▸ Records from a collection:
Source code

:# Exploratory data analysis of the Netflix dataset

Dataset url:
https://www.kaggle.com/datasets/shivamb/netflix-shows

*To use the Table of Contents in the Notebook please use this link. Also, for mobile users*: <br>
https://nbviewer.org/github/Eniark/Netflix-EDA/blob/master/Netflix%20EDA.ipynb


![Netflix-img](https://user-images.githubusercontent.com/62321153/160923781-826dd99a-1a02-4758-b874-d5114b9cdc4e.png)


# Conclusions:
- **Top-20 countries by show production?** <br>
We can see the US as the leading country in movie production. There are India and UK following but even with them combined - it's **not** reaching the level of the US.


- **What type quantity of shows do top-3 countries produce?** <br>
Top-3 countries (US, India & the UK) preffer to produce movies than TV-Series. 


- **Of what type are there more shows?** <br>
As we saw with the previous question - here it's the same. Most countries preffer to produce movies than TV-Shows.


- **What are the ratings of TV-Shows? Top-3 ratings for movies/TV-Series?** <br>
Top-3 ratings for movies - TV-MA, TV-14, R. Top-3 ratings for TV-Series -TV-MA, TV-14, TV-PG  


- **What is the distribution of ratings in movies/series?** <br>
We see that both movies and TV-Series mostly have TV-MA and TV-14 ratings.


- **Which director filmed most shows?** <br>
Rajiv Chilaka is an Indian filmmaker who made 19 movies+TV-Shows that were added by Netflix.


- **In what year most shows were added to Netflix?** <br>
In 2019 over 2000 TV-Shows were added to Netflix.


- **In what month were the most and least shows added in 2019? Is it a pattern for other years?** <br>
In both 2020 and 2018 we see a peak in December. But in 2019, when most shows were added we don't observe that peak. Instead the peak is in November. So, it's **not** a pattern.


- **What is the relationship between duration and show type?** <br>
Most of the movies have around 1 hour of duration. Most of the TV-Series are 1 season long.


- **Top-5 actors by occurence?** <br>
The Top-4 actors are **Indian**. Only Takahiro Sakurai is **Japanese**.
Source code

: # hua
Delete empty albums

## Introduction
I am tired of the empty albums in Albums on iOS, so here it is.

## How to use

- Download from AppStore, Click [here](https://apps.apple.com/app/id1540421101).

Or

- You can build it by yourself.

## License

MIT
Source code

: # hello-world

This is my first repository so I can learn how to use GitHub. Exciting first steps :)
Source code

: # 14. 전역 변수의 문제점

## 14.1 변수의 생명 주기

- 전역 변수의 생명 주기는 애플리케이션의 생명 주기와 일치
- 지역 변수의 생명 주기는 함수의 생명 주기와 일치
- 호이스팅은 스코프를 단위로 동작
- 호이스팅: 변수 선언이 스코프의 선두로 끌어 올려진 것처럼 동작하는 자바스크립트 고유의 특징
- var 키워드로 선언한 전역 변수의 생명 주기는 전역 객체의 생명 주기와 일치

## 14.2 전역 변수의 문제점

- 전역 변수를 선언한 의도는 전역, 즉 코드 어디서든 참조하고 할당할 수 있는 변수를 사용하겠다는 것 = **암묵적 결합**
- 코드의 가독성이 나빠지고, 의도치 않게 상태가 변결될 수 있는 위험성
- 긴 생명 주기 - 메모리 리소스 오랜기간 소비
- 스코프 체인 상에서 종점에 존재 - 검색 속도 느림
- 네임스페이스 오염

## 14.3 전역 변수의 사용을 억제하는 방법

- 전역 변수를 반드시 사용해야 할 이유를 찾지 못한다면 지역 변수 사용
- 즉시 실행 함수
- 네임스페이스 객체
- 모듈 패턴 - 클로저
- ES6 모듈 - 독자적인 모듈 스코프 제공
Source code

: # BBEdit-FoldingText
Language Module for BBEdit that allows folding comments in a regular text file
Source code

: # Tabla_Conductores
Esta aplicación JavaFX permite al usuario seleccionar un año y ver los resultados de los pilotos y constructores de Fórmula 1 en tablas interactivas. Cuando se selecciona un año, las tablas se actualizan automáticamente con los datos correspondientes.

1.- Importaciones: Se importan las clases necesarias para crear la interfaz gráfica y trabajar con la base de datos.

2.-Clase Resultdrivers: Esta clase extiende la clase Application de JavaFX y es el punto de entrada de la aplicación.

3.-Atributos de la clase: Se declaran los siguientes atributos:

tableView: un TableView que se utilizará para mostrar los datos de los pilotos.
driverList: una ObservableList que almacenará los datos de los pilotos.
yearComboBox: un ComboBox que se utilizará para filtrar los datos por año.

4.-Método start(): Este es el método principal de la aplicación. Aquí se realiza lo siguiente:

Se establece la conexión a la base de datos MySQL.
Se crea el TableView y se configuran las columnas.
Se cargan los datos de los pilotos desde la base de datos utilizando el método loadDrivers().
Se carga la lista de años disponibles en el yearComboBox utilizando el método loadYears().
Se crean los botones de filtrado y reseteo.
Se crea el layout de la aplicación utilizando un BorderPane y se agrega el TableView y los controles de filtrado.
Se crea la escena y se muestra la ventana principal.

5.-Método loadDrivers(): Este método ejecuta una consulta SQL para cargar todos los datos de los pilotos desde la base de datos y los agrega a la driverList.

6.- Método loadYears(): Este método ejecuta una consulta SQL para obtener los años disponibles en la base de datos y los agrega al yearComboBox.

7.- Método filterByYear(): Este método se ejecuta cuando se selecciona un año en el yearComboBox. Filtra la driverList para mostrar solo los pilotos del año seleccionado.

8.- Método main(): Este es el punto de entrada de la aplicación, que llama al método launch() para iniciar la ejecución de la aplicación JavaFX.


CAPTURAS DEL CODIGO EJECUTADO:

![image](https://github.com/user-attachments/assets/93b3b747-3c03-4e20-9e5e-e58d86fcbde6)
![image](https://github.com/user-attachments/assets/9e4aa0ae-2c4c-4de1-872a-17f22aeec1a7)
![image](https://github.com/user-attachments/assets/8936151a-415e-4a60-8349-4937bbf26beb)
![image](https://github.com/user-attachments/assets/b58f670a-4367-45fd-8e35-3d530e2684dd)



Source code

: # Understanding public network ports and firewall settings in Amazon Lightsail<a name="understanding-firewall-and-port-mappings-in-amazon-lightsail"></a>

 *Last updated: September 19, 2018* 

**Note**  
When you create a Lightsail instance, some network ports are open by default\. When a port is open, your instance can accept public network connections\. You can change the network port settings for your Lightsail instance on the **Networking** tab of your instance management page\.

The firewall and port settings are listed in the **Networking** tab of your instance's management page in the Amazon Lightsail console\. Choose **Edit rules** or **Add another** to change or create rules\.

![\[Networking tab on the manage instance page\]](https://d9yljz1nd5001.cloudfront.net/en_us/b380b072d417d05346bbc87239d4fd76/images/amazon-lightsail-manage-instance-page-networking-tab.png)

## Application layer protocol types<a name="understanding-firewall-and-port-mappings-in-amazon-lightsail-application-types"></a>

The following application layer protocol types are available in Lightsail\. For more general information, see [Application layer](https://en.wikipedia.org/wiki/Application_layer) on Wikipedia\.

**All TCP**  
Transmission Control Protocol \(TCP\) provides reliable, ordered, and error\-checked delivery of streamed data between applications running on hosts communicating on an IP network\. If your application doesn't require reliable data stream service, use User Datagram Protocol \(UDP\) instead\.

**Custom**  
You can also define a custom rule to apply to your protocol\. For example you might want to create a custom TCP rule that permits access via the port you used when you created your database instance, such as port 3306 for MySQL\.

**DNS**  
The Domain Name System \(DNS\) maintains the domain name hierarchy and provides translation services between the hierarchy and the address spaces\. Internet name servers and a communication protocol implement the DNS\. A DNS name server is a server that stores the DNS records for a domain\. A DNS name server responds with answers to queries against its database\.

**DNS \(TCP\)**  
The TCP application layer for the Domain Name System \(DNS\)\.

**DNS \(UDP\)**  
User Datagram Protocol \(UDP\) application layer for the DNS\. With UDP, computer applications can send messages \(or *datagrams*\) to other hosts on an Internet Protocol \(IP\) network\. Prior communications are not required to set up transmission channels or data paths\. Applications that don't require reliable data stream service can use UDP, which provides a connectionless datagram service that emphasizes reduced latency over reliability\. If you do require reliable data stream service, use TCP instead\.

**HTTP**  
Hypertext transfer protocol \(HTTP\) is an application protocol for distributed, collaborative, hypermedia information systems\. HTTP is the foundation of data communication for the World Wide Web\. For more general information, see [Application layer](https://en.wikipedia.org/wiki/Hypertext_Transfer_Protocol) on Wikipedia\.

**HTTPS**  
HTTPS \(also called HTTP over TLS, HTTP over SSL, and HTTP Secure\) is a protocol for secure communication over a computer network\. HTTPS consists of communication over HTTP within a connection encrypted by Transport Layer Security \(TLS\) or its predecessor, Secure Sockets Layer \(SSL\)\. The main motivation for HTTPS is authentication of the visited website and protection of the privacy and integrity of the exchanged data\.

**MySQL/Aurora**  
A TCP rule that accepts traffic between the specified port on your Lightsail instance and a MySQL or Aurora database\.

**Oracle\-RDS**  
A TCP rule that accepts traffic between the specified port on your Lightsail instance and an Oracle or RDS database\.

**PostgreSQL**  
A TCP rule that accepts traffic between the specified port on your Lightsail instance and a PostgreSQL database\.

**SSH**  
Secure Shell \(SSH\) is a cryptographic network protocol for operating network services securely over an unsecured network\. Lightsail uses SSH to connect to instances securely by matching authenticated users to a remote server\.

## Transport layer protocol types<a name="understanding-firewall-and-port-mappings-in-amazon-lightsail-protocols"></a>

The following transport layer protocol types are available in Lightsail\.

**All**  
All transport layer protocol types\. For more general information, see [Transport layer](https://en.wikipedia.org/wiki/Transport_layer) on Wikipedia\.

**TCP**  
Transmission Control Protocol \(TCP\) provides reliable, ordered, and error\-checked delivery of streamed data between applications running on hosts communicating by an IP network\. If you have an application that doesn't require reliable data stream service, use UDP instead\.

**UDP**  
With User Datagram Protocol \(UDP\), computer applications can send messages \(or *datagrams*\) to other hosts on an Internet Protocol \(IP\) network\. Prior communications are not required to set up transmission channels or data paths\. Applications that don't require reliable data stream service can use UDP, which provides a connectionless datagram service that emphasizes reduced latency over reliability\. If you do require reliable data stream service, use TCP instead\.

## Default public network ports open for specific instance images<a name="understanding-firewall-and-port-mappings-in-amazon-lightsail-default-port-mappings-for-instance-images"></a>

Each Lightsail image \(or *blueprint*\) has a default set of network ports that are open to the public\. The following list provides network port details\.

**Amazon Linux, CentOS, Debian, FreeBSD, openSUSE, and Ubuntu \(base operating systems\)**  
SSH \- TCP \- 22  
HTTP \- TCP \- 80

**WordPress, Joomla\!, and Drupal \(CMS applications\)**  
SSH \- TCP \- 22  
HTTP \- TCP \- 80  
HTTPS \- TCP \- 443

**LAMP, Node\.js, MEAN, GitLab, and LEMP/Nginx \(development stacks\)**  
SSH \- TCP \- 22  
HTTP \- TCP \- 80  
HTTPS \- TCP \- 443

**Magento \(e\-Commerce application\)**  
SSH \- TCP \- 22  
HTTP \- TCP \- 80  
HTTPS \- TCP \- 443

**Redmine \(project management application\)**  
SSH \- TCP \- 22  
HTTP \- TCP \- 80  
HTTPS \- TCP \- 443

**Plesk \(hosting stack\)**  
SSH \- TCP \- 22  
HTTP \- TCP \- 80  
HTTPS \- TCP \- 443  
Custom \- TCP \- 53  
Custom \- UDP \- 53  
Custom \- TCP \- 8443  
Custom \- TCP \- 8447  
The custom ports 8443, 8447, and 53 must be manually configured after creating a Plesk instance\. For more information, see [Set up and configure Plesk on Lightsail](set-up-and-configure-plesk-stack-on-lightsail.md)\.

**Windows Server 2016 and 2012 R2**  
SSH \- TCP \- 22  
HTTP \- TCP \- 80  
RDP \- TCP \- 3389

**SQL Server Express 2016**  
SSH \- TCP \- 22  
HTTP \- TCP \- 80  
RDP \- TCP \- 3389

▸ Exercise requirements: The answer consists of every line above in which the word "Wikipedia" occurs.

▸ Output of the task:
The following application layer protocol types are available in Lightsail\. For more general information, see [Application layer](https://en.wikipedia.org/wiki/Application_layer) on Wikipedia\.
Hypertext transfer protocol \(HTTP\) is an application protocol for distributed, collaborative, hypermedia information systems\. HTTP is the foundation of data communication for the World Wide Web\. For more general information, see [Application layer](https://en.wikipedia.org/wiki/Hypertext_Transfer_Protocol) on Wikipedia\.
All transport layer protocol types\. For more general information, see [Transport layer](https://en.wikipedia.org/wiki/Transport_layer) on Wikipedia\.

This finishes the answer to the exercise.